== Dataset entries
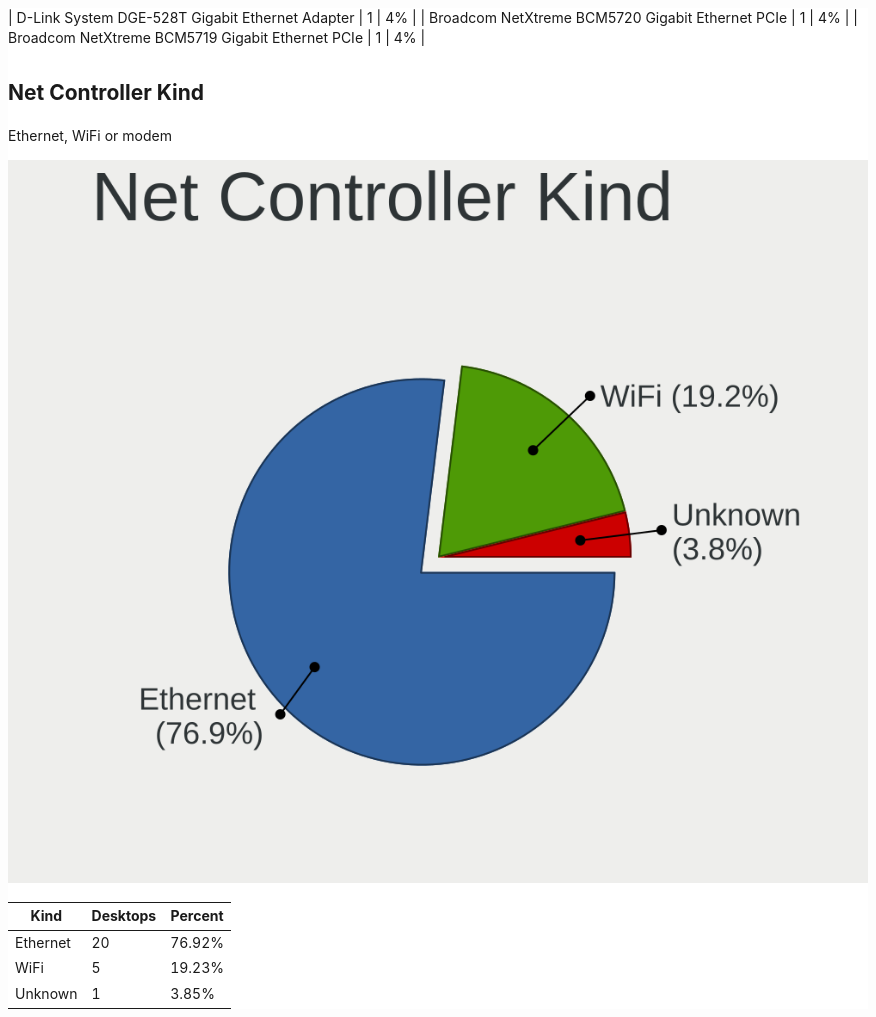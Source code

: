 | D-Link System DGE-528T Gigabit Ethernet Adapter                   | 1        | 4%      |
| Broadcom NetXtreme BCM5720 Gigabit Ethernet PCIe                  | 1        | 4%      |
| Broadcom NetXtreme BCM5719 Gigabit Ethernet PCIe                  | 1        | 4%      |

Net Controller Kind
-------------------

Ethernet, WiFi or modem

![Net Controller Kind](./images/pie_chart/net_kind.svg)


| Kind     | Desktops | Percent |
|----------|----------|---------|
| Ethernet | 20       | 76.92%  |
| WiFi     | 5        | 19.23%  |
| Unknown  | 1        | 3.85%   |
====
== Dataset entries
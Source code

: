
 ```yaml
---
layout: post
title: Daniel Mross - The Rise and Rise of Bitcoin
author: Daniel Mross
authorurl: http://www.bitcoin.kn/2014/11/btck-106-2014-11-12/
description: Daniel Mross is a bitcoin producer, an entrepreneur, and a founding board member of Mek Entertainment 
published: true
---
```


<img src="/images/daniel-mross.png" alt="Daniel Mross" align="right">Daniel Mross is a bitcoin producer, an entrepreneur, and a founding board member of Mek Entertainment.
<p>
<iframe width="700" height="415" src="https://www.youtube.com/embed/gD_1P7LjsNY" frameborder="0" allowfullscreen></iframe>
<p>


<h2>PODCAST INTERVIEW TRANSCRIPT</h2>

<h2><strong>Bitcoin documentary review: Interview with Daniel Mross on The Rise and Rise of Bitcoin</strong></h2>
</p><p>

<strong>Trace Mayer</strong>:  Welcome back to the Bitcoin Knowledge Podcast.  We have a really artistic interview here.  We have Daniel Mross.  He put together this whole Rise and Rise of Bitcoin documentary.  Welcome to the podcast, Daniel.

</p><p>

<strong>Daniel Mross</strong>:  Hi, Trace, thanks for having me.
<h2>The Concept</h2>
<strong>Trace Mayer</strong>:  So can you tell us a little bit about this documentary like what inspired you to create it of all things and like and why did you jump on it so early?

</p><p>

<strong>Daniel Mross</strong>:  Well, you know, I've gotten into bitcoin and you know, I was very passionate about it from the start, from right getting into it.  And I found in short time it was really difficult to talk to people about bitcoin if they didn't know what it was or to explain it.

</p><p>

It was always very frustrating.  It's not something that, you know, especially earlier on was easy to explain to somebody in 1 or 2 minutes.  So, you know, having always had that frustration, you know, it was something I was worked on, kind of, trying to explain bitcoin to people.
====
### Required work
Note every line above where the string "PCIe" shows up, and copy those lines.

### Task result
| Broadcom NetXtreme BCM5720 Gigabit Ethernet PCIe                  | 1        | 4%      |
| Broadcom NetXtreme BCM5719 Gigabit Ethernet PCIe                  | 1        | 4%      |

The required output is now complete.